Wednesday, April 6, 2011

That Good Old Fashioned School Stress

Sometimes I wonder, did I really want this? Am I really where I am suppose to be? Did I bite off more than I can chew? Was I really ready for this? Maybe I jumped the gun?


It seems like there is a lack of balance in my life and a lot weight to hold up. The more I try to focus, the less focused I become. I find myself thinking up songs when I should be thinking of research topics.
I sometimes feel overwhelmed with life and it's lack of adventures. A lot of the times things do not go as planned and I feel as though everything is falling into ciaos. And yet...

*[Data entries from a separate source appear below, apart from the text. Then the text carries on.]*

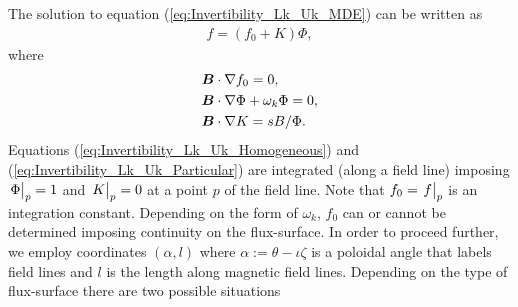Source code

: The solution to equation (\ref{eq:Invertibility_Lk_Uk_MDE}) can be written as
%
\begin{align}
	f = (f_0 + K ) \Phi,
	\label{eq:Invertibility_Lk_Uk_Variation_of Constants}
\end{align}
where
%
\begin{align}
	& \vb*{B}\cdot \nabla f_0 = 0,  \label{eq:Invertibility_Lk_Uk_constant}
	\\
	& \vb*{B}\cdot \nabla \Phi + \omega_k \Phi = 0,  \label{eq:Invertibility_Lk_Uk_Homogeneous}
	\\
	& \vb*{B}\cdot \nabla K = {sB}/{\Phi}.  \label{eq:Invertibility_Lk_Uk_Particular}
\end{align}
Equations (\ref{eq:Invertibility_Lk_Uk_Homogeneous}) and (\ref{eq:Invertibility_Lk_Uk_Particular}) are integrated (along a field line) imposing $\eval{\Phi}_{p}=1$ and $\eval{K}_{p}=0$ at a point $p$ of the field line. Note that $f_0=\eval{f}_{p}$ is an integration constant. Depending on the form of $\omega_k$, $f_0$ can or cannot be determined imposing continuity on the flux-surface. In order to proceed further, we employ coordinates $(\alpha,l)$ where $\alpha:=\theta-\iota \zeta$ is a poloidal angle that labels field lines and $l$ is the length along magnetic field lines. Depending on the type of flux-surface there are two possible situations
%
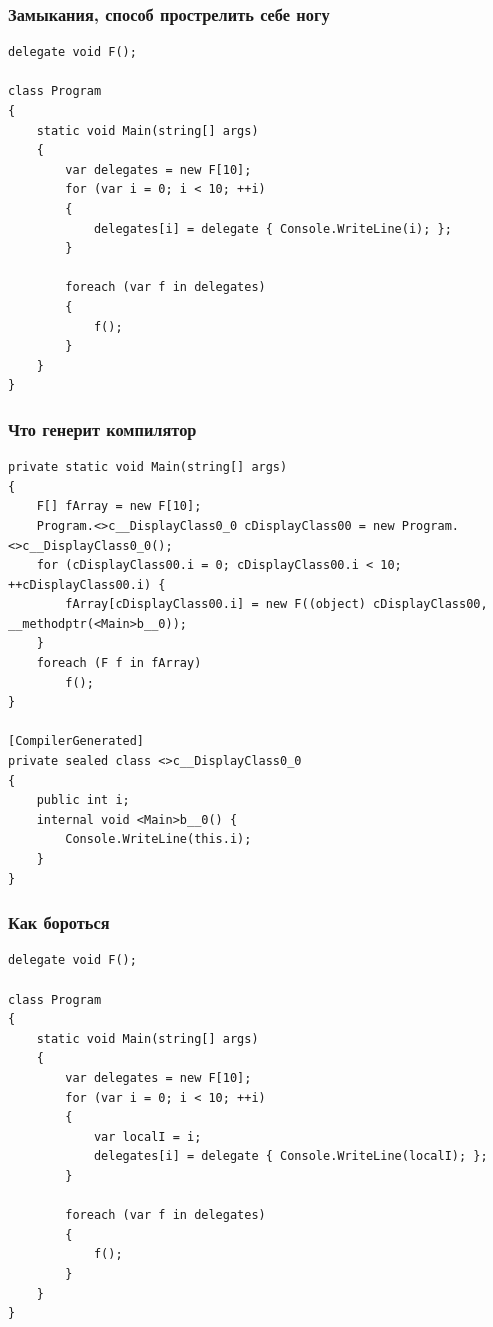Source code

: \documentclass[xetex,mathserif,serif]{beamer}
\begin{document}
    \begin{frame}[fragile]
        \frametitle{Замыкания, способ прострелить себе ногу}
        \begin{small}
            \begin{verbatim}
delegate void F();

class Program
{
    static void Main(string[] args)
    {
        var delegates = new F[10];
        for (var i = 0; i < 10; ++i)
        {
            delegates[i] = delegate { Console.WriteLine(i); };
        }

        foreach (var f in delegates)
        {
            f();
        }
    }
}
            \end{verbatim}
        \end{small}
    \end{frame}

    \begin{frame}[fragile]
        \frametitle{Что генерит компилятор}
        \begin{scriptsize}
            \begin{verbatim}
private static void Main(string[] args)
{
    F[] fArray = new F[10];
    Program.<>c__DisplayClass0_0 cDisplayClass00 = new Program.<>c__DisplayClass0_0();
    for (cDisplayClass00.i = 0; cDisplayClass00.i < 10; ++cDisplayClass00.i) {
        fArray[cDisplayClass00.i] = new F((object) cDisplayClass00, __methodptr(<Main>b__0));
    }
    foreach (F f in fArray)
        f();
}

[CompilerGenerated]
private sealed class <>c__DisplayClass0_0
{
    public int i;
    internal void <Main>b__0() {
        Console.WriteLine(this.i);
    }
}
            \end{verbatim}
        \end{scriptsize}
    \end{frame}

    \begin{frame}[fragile]
        \frametitle{Как бороться}
        \begin{small}
            \begin{verbatim}
delegate void F();

class Program
{
    static void Main(string[] args)
    {
        var delegates = new F[10];
        for (var i = 0; i < 10; ++i)
        {
            var localI = i;
            delegates[i] = delegate { Console.WriteLine(localI); };
        }

        foreach (var f in delegates)
        {
            f();
        }
    }
}
            \end{verbatim}
        \end{small}
    \end{frame}
\end{document}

... Everything is fine. Between the blurs there is something. Burnt out, yes. Certifiably crazy, perhaps. Beat? Defeated? Never. Summer is almost here. It's coming too soon and not soon enough. hopefully it will come before I loose all the hair on my head but after I get everything done.I find myself staring out windows and at walls more and more often. We all handle stress differently. I wonder if it's possible to change the pattern of how we carry out through the stress. Am I destined to become spacey, or will I someday become overwhelmed like others do. Or will I someday learn to manage my life and keep a cool head in the face of... finals. How do you handle those crazy moments of your life?
As pictured above, I still have much to do. I haven't felt like this for a while. Oh spring... Please kidnap me and leave a ransom for my brain. Thank you.